### WORK TO COMPLETE
In the entries below, find the lines that contain the word "github" and copy them.

*****

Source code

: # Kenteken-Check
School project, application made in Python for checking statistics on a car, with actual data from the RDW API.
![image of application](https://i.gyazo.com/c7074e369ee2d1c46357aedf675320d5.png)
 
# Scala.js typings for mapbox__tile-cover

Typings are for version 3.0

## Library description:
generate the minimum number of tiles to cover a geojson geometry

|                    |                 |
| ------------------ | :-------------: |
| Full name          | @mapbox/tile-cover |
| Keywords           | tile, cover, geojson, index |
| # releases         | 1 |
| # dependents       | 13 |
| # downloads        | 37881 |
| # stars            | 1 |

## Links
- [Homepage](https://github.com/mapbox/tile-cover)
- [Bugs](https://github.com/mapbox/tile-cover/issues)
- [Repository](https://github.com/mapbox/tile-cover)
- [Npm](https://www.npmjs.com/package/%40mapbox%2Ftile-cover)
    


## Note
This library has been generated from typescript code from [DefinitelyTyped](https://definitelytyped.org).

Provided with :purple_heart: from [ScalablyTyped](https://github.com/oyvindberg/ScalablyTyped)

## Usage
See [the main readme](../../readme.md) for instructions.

*****

### SOLVED PROBLEM
- [Homepage](https://github.com/mapbox/tile-cover)
- [Bugs](https://github.com/mapbox/tile-cover/issues)
- [Repository](https://github.com/mapbox/tile-cover)
Provided with :purple_heart: from [ScalablyTyped](https://github.com/oyvindberg/ScalablyTyped)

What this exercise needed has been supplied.